3. Der Antrag bleibt auch dann ohne Erfolg, wenn die Erfolgssausichten der Klage lediglich offen sein sollten. Kann ein Erfolg des Hauptsacheverfahrens nicht mit der erforderlichen überwiegenden Wahrscheinlichkeit prognostiziert werden und ist keine unbillige Härte im Sinne des § 80 Abs. 4 Satz 3 VwGO geltend gemacht, bleibt es bei der in § 80 Abs. 2 Satz 1 Nr. 1 VwGO festgelegten gesetzlichen Interessenbewertung, wonach öffentliche Abgaben grundsätzlich vor einer endgültigen Entscheidung über deren Rechtmäßigkeit zu zahlen sind (vgl. OVG NRW, Beschl. v. 29. Januar 2018 – 9 B 1540/17 – Juris).
4. Die Kostenentscheidung beruht auf § 154 Abs. 1 VwGO.

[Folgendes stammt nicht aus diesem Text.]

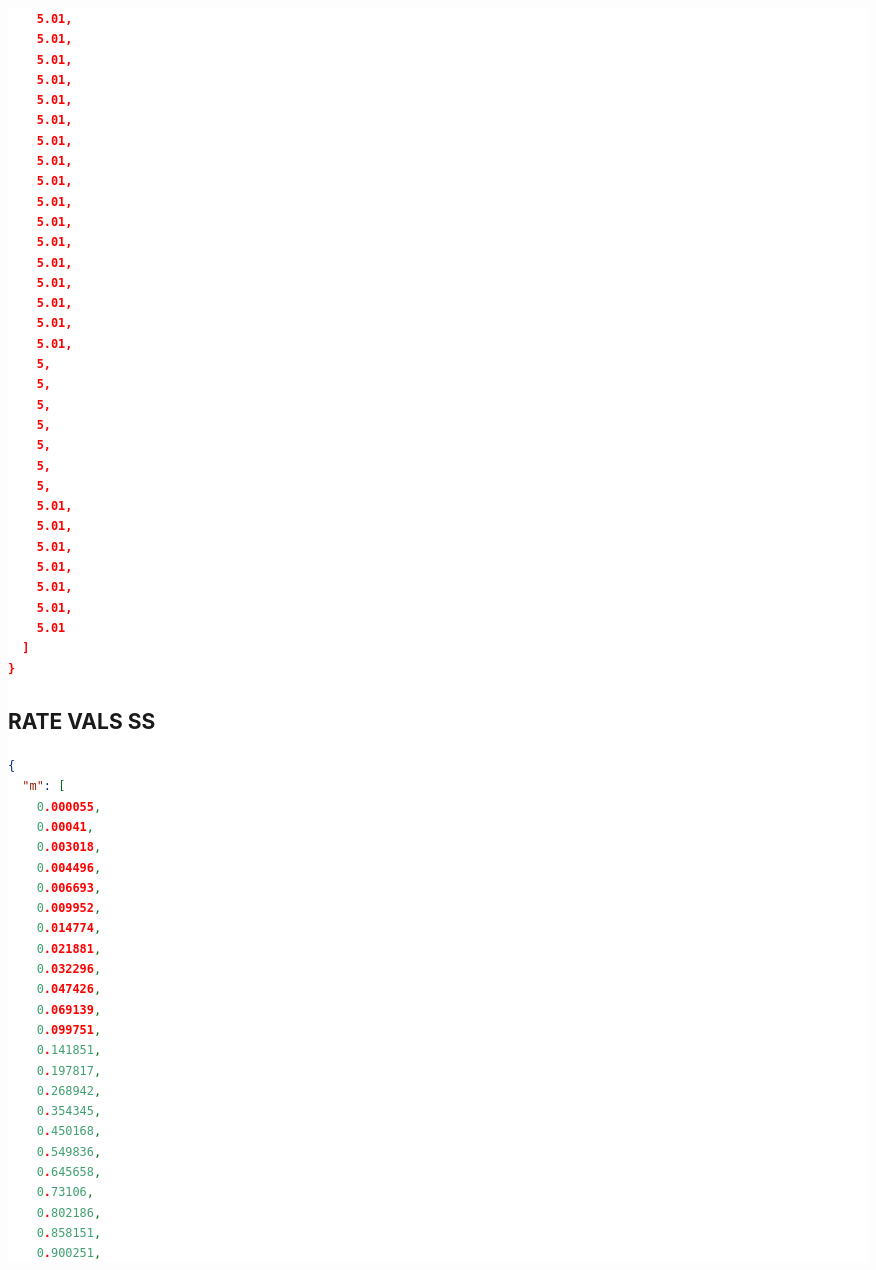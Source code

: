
 ```json
    5.01,
    5.01,
    5.01,
    5.01,
    5.01,
    5.01,
    5.01,
    5.01,
    5.01,
    5.01,
    5.01,
    5.01,
    5.01,
    5.01,
    5.01,
    5.01,
    5.01,
    5,
    5,
    5,
    5,
    5,
    5,
    5,
    5.01,
    5.01,
    5.01,
    5.01,
    5.01,
    5.01,
    5.01
  ]
}
```

## RATE VALS SS

```json
{
  "m": [
    0.000055,
    0.00041,
    0.003018,
    0.004496,
    0.006693,
    0.009952,
    0.014774,
    0.021881,
    0.032296,
    0.047426,
    0.069139,
    0.099751,
    0.141851,
    0.197817,
    0.268942,
    0.354345,
    0.450168,
    0.549836,
    0.645658,
    0.73106,
    0.802186,
    0.858151,
    0.900251,
```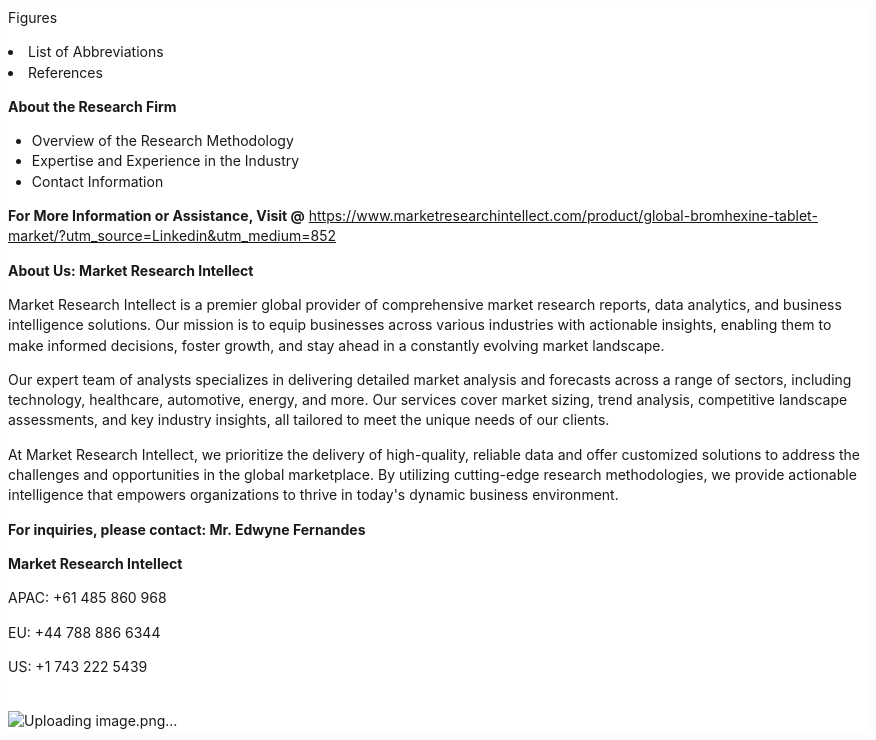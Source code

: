Figures</li><li>List of Abbreviations</li><li>References</li></ul><p><strong>About the Research Firm</strong></p><ul><li>Overview of the Research Methodology</li><li>Expertise and Experience in the Industry</li><li>Contact Information</li></ul></div><div class="article-main__content" data-test-id="publishing-text-block"><p><span class="font-[700]"><strong>For More Information or Assistance, Visit @</strong>&nbsp;<a href="https://www.marketresearchintellect.com/product/global-bromhexine-tablet-market/?utm_source=Linkedin&utm_medium=852">https://www.marketresearchintellect.com/product/global-bromhexine-tablet-market/?utm_source=Linkedin&utm_medium=852</a></span></p><p><strong>About Us: Market Research Intellect</strong></p><p>Market Research Intellect is a premier global provider of comprehensive market research reports, data analytics, and business intelligence solutions. Our mission is to equip businesses across various industries with actionable insights, enabling them to make informed decisions, foster growth, and stay ahead in a constantly evolving market landscape.</p><p>Our expert team of analysts specializes in delivering detailed market analysis and forecasts across a range of sectors, including technology, healthcare, automotive, energy, and more. Our services cover market sizing, trend analysis, competitive landscape assessments, and key industry insights, all tailored to meet the unique needs of our clients.</p><p>At Market Research Intellect, we prioritize the delivery of high-quality, reliable data and offer customized solutions to address the challenges and opportunities in the global marketplace. By utilizing cutting-edge research methodologies, we provide actionable intelligence that empowers organizations to thrive in today's dynamic business environment.</p><p><strong>For inquiries, please contact: Mr. Edwyne Fernandes</strong></p><p><strong>Market Research Intellect</strong></p><p>APAC: +61 485 860 968</p><p>EU: +44 788 886 6344</p><p>US: +1 743 222 5439</p></div><div class="article-main__content" data-test-id="publishing-text-block">&nbsp;</div>
![Uploading image.png…]()
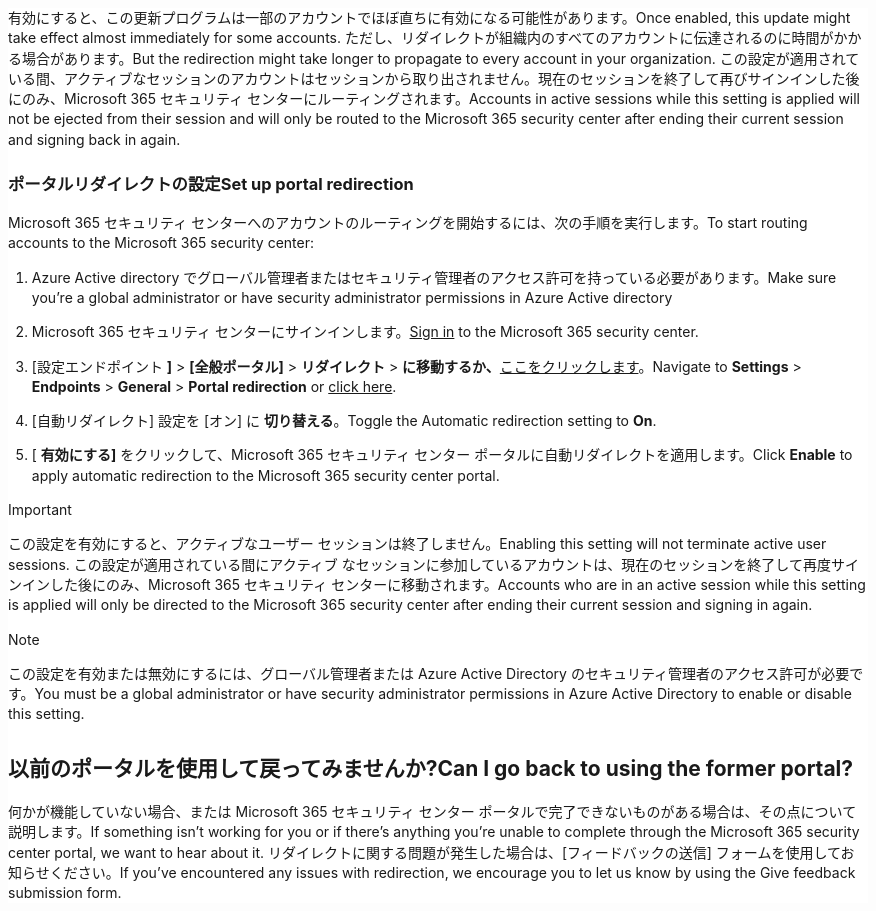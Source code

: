 <span data-ttu-id="c27e3-152">有効にすると、この更新プログラムは一部のアカウントでほぼ直ちに有効になる可能性があります。</span><span class="sxs-lookup"><span data-stu-id="c27e3-152">Once enabled, this update might take effect almost immediately for some accounts.</span></span> <span data-ttu-id="c27e3-153">ただし、リダイレクトが組織内のすべてのアカウントに伝達されるのに時間がかかる場合があります。</span><span class="sxs-lookup"><span data-stu-id="c27e3-153">But the redirection might take longer to propagate to every account in your organization.</span></span> <span data-ttu-id="c27e3-154">この設定が適用されている間、アクティブなセッションのアカウントはセッションから取り出されません。現在のセッションを終了して再びサインインした後にのみ、Microsoft 365 セキュリティ センターにルーティングされます。</span><span class="sxs-lookup"><span data-stu-id="c27e3-154">Accounts in active sessions while this setting is applied will not be ejected from their session and will only be routed to the Microsoft 365 security center after ending their current session and signing back in again.</span></span>  

### <a name="set-up-portal-redirection"></a><span data-ttu-id="c27e3-155">ポータルリダイレクトの設定</span><span class="sxs-lookup"><span data-stu-id="c27e3-155">Set up portal redirection</span></span>
<span data-ttu-id="c27e3-156">Microsoft 365 セキュリティ センターへのアカウントのルーティングを開始するには、次の手順を実行します。</span><span class="sxs-lookup"><span data-stu-id="c27e3-156">To start routing accounts to the Microsoft 365 security center:</span></span>
1. <span data-ttu-id="c27e3-157">Azure Active directory でグローバル管理者またはセキュリティ管理者のアクセス許可を持っている必要があります。</span><span class="sxs-lookup"><span data-stu-id="c27e3-157">Make sure you’re a global administrator or have security administrator permissions in Azure Active directory</span></span> 

2. <span data-ttu-id="c27e3-158">[](https://security.microsoft.com/) Microsoft 365 セキュリティ センターにサインインします。</span><span class="sxs-lookup"><span data-stu-id="c27e3-158">[Sign in](https://security.microsoft.com/) to the Microsoft 365 security center.</span></span>

3. <span data-ttu-id="c27e3-159">[設定エンドポイント **]**  >  **[全般ポータル]**  >  **リダイレクト**  >  **に移動するか、**[ここをクリックします](https://security.microsoft.com/preferences2/portal_redirection)。</span><span class="sxs-lookup"><span data-stu-id="c27e3-159">Navigate to **Settings** > **Endpoints** > **General** > **Portal redirection** or [click here](https://security.microsoft.com/preferences2/portal_redirection).</span></span>  

4. <span data-ttu-id="c27e3-160">[自動リダイレクト] 設定を [オン] に **切り替える**。</span><span class="sxs-lookup"><span data-stu-id="c27e3-160">Toggle the Automatic redirection setting to **On**.</span></span>

5. <span data-ttu-id="c27e3-161">[ **有効にする]** をクリックして、Microsoft 365 セキュリティ センター ポータルに自動リダイレクトを適用します。</span><span class="sxs-lookup"><span data-stu-id="c27e3-161">Click **Enable** to apply automatic redirection to the Microsoft 365 security center portal.</span></span>

>[!IMPORTANT]
><span data-ttu-id="c27e3-162">この設定を有効にすると、アクティブなユーザー セッションは終了しません。</span><span class="sxs-lookup"><span data-stu-id="c27e3-162">Enabling this setting will not terminate active user sessions.</span></span> <span data-ttu-id="c27e3-163">この設定が適用されている間にアクティブ なセッションに参加しているアカウントは、現在のセッションを終了して再度サインインした後にのみ、Microsoft 365 セキュリティ センターに移動されます。</span><span class="sxs-lookup"><span data-stu-id="c27e3-163">Accounts who are in an active session while this setting is applied will only be directed to the Microsoft 365 security center after ending their current session and signing in again.</span></span>

>[!NOTE]
><span data-ttu-id="c27e3-164">この設定を有効または無効にするには、グローバル管理者または Azure Active Directory のセキュリティ管理者のアクセス許可が必要です。</span><span class="sxs-lookup"><span data-stu-id="c27e3-164">You must be a global administrator or have security administrator permissions in Azure Active Directory to enable or disable this setting.</span></span>  

## <a name="can-i-go-back-to-using-the-former-portal"></a><span data-ttu-id="c27e3-165">以前のポータルを使用して戻ってみませんか?</span><span class="sxs-lookup"><span data-stu-id="c27e3-165">Can I go back to using the former portal?</span></span>
<span data-ttu-id="c27e3-166">何かが機能していない場合、または Microsoft 365 セキュリティ センター ポータルで完了できないものがある場合は、その点について説明します。</span><span class="sxs-lookup"><span data-stu-id="c27e3-166">If something isn’t working for you or if there’s anything you’re unable to complete through the Microsoft 365 security center portal, we want to hear about it.</span></span> <span data-ttu-id="c27e3-167">リダイレクトに関する問題が発生した場合は、[フィードバックの送信] フォームを使用してお知らせください。</span><span class="sxs-lookup"><span data-stu-id="c27e3-167">If you’ve encountered any issues with redirection, we encourage you to let us know by using the Give feedback submission form.</span></span>
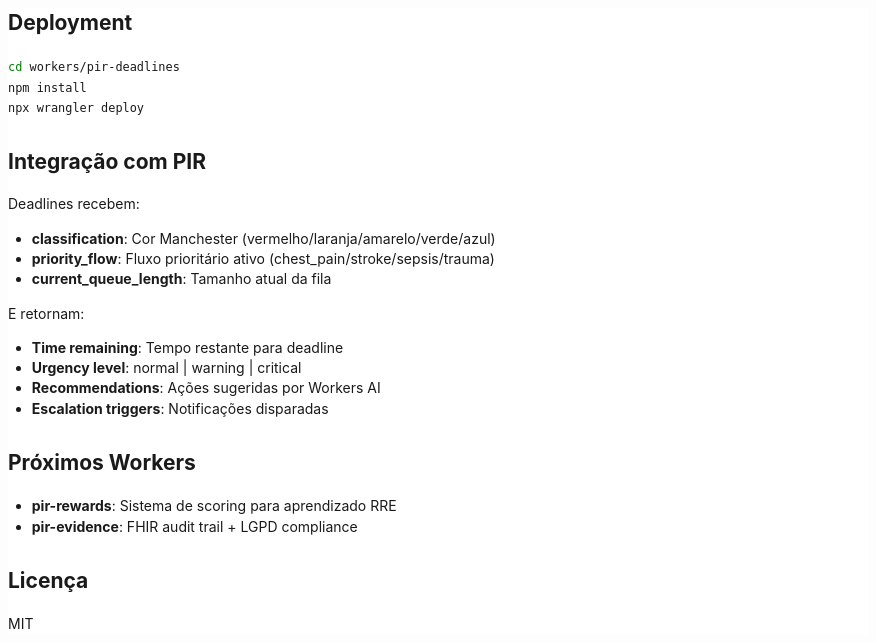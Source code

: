 ## Deployment

```bash
cd workers/pir-deadlines
npm install
npx wrangler deploy
```

## Integração com PIR

Deadlines recebem:
- **classification**: Cor Manchester (vermelho/laranja/amarelo/verde/azul)
- **priority_flow**: Fluxo prioritário ativo (chest_pain/stroke/sepsis/trauma)
- **current_queue_length**: Tamanho atual da fila

E retornam:
- **Time remaining**: Tempo restante para deadline
- **Urgency level**: normal | warning | critical
- **Recommendations**: Ações sugeridas por Workers AI
- **Escalation triggers**: Notificações disparadas

## Próximos Workers

- **pir-rewards**: Sistema de scoring para aprendizado RRE
- **pir-evidence**: FHIR audit trail + LGPD compliance

## Licença

MIT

Die Festsetzung des Streitwertes beruht auf §§ 52 Abs. 1 und 3, 53 Abs. 2 Nr. 2 GKG. Nach der Rechtsprechung des Thüringer Oberverwaltungsgerichts ist in beitragsrechtlichen Eilverfahren der Streitwert mit einem Viertel der streitigen Beitragsforderung festzusetzen (vgl. Thür-OVG, Beschl. v. 24. August 2017 – 1 EO 397/17 – n.v.), vorliegend demnach in Höhe von 15,13 €.